How to Prepare for an Online Interview?
As with any interview scenario, candidates should set aside time before their interview to prepare answers for possible interview questions. Candidates should begin by looking over possible interview questions (provided below), then list out the key points they want to include in their answer. Whenever possible, answers should include specific examples of scenarios in which the candidate demonstrated the skills or traits being discussed. An excellent technique to keep in mind while formulating answers is the STAR technique. This stands for Situation, Task, Action, and Result. Following this format guarantees that an applicant will provide a specific and detailed answer, while keeping their answer concise.
Once an applicant has developed their answer to several possible interview questions, it is a good idea for them to participate in a few rounds of mock interviews. The best way to practice answering interview questions is to replicate the conditions under which the interview will take place, then ask a friend or family member to role play as the interviewer. (If it is not possible to set up a mock interview with a friend or family member, candidates can practice delivering their answers to themselves in a mirror.) This will give the candidate an opportunity to get a feel for what the actual interview process will be like, as well as to get a better idea of how to deliver their answers concisely. While applicants should practice delivering these answers several times, it is best to set a limit of roughly 3-4 rounds. This way, their answers will not sound over-rehearsed during the actual interview.
How to Maintain a Professional Atmosphere in an Online Interview?
Due to the fact that online interviews are done via webcam, candidates have a great deal of freedom to choose where (and sometimes when) they complete these interviews. Applicants should complete their interview in a location where they have access to good lighting and a good internet connection. The interview environment should be quiet and have a clean, professional appearance. Make sure this area is free from any potential distractions.
It is also important that the applicant present themselves professionally during this interview. This means ensuring they have enough time before their interview to choose a clean-cut outfit and complete any hair and make-up routines. In most cases, it is best to dress conservatively, avoiding outlandish patterns, loud colours, and gaudy jewellery.
After preparing the interview space and making sure their appearance is professional, interviewees should take a few moments to review their resume. Recruiters often refer to specific details from an applicant’s resume during an interview, so a quick review can help interviewees get a clear idea of what might come up during the interview.
Types of Questions in an Online Interview?
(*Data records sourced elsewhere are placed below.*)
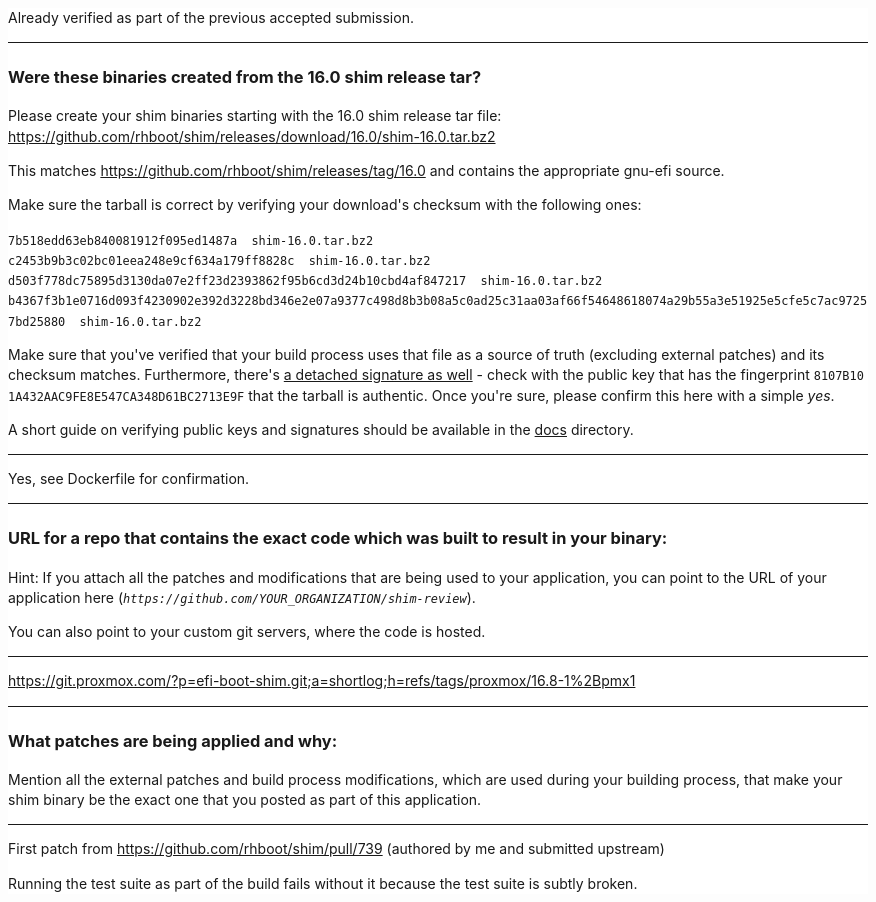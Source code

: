 Already verified as part of the previous accepted submission.
*******************************************************************************
### Were these binaries created from the 16.0 shim release tar?
Please create your shim binaries starting with the 16.0 shim release tar file: https://github.com/rhboot/shim/releases/download/16.0/shim-16.0.tar.bz2

This matches https://github.com/rhboot/shim/releases/tag/16.0 and contains the appropriate gnu-efi source.

Make sure the tarball is correct by verifying your download's checksum with the following ones:

```
7b518edd63eb840081912f095ed1487a  shim-16.0.tar.bz2
c2453b9b3c02bc01eea248e9cf634a179ff8828c  shim-16.0.tar.bz2
d503f778dc75895d3130da07e2ff23d2393862f95b6cd3d24b10cbd4af847217  shim-16.0.tar.bz2
b4367f3b1e0716d093f4230902e392d3228bd346e2e07a9377c498d8b3b08a5c0ad25c31aa03af66f54648618074a29b55a3e51925e5cfe5c7ac97257bd25880  shim-16.0.tar.bz2
```

Make sure that you've verified that your build process uses that file as a source of truth (excluding external patches) and its checksum matches. Furthermore, there's [a detached signature as well](https://github.com/rhboot/shim/releases/download/16.0/shim-16.0.tar.bz2.asc) - check with the public key that has the fingerprint `8107B101A432AAC9FE8E547CA348D61BC2713E9F` that the tarball is authentic. Once you're sure, please confirm this here with a simple *yes*.

A short guide on verifying public keys and signatures should be available in the [docs](./docs/) directory.
*******************************************************************************
Yes, see Dockerfile for confirmation.

*******************************************************************************
### URL for a repo that contains the exact code which was built to result in your binary:
Hint: If you attach all the patches and modifications that are being used to your application, you can point to the URL of your application here (*`https://github.com/YOUR_ORGANIZATION/shim-review`*).

You can also point to your custom git servers, where the code is hosted.
*******************************************************************************
https://git.proxmox.com/?p=efi-boot-shim.git;a=shortlog;h=refs/tags/proxmox/16.8-1%2Bpmx1

*******************************************************************************
### What patches are being applied and why:
Mention all the external patches and build process modifications, which are used during your building process, that make your shim binary be the exact one that you posted as part of this application.
*******************************************************************************
First patch from https://github.com/rhboot/shim/pull/739 (authored by me and
submitted upstream)

Running the test suite as part of the build fails without it because the test
suite is subtly broken.
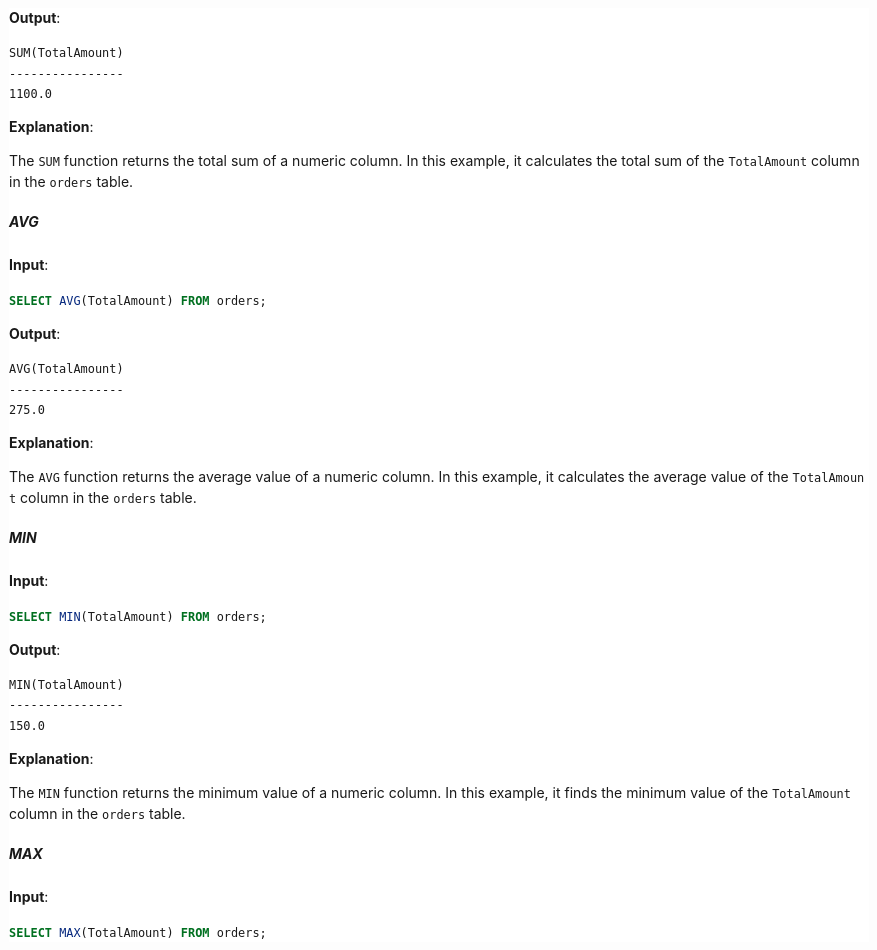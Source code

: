 **Output**:

```plaintext
SUM(TotalAmount)
----------------
1100.0
```

**Explanation**:

The `SUM` function returns the total sum of a numeric column. In this example, it calculates the total sum of the `TotalAmount` column in the `orders` table.

##### AVG

**Input**:

```sql
SELECT AVG(TotalAmount) FROM orders;
```

**Output**:

```plaintext
AVG(TotalAmount)
----------------
275.0
```

**Explanation**:

The `AVG` function returns the average value of a numeric column. In this example, it calculates the average value of the `TotalAmount` column in the `orders` table.

##### MIN

**Input**:

```sql
SELECT MIN(TotalAmount) FROM orders;
```

**Output**:

```plaintext
MIN(TotalAmount)
----------------
150.0
```

**Explanation**:

The `MIN` function returns the minimum value of a numeric column. In this example, it finds the minimum value of the `TotalAmount` column in the `orders` table.

##### MAX

**Input**:

```sql
SELECT MAX(TotalAmount) FROM orders;
```

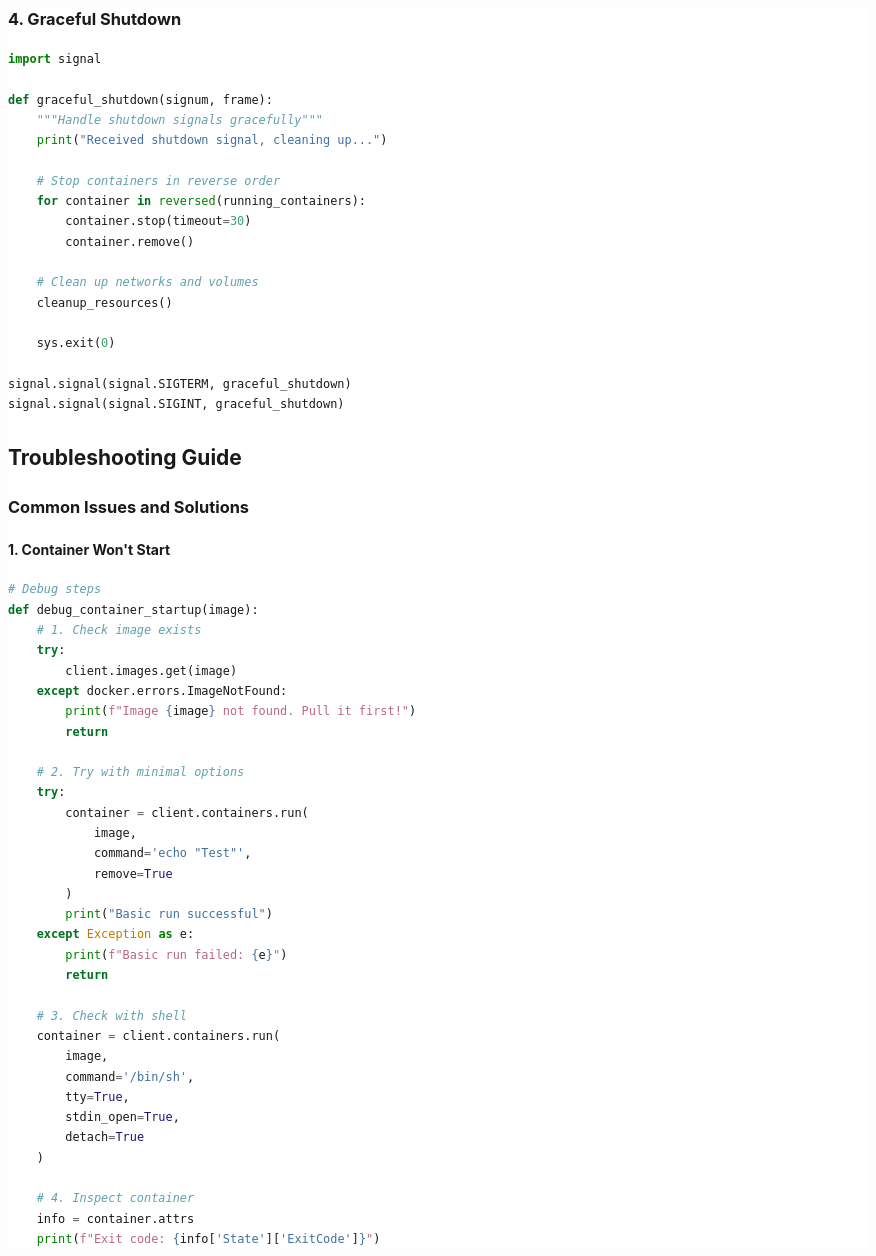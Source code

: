 ### 4. **Graceful Shutdown**

```python
import signal

def graceful_shutdown(signum, frame):
    """Handle shutdown signals gracefully"""
    print("Received shutdown signal, cleaning up...")
    
    # Stop containers in reverse order
    for container in reversed(running_containers):
        container.stop(timeout=30)
        container.remove()
    
    # Clean up networks and volumes
    cleanup_resources()
    
    sys.exit(0)

signal.signal(signal.SIGTERM, graceful_shutdown)
signal.signal(signal.SIGINT, graceful_shutdown)
```

## Troubleshooting Guide

### Common Issues and Solutions

#### 1. **Container Won't Start**

```python
# Debug steps
def debug_container_startup(image):
    # 1. Check image exists
    try:
        client.images.get(image)
    except docker.errors.ImageNotFound:
        print(f"Image {image} not found. Pull it first!")
        return
    
    # 2. Try with minimal options
    try:
        container = client.containers.run(
            image,
            command='echo "Test"',
            remove=True
        )
        print("Basic run successful")
    except Exception as e:
        print(f"Basic run failed: {e}")
        return
    
    # 3. Check with shell
    container = client.containers.run(
        image,
        command='/bin/sh',
        tty=True,
        stdin_open=True,
        detach=True
    )
    
    # 4. Inspect container
    info = container.attrs
    print(f"Exit code: {info['State']['ExitCode']}")
```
As previously mentioned, online interviews focus mainly on an applicant’s professional behaviours and attitudes, as well as their assessment of their own areas of strength and areas of weakness. Below is a brief explanation of the three main types of questions applicants will encounter during an online interview and a few example questions of each type.
Behavioural questions aim to give the interviewer a clear picture of your approach to work, interactions with colleagues, and interactions with clients and customers. Generally, these questions will ask you to describe a time in which you used a specific skill or performed a certain task. Interviewers want to see through your answers that you can handle conflict and resolve problems constructively. The key to answering these questions well is to follow the STAR technique outlined above. Some behavioural questions you may be asked to answer are:
How do you handle meeting a tight deadline?
Have you ever handled a difficult situation with a supervisor? Explain how you dealt with this situation.
Describe a time where you had to work within a team. How did you handle this situation?
What kinds of people do you work least well with? How do you handle working with these people?
Describe a time when you went above and beyond what was required of you.
Ethical questions are designed to help recruiters determine how you would handle difficult, sometimes morally ambiguous situations. This allows them to get a better idea of how well you would fit into their company culture. Be sure that before your interview, you have researched the company’s values to not only ensure that you will be comfortable working in that environment, but also to give you a better idea of how to answer these questions. Again, when possible, use the STAR technique to answer these questions with specific examples. Ethical questions you are asked may include:
If you were in a situation where a coworker was doing something illegal or against company policy, what would you do?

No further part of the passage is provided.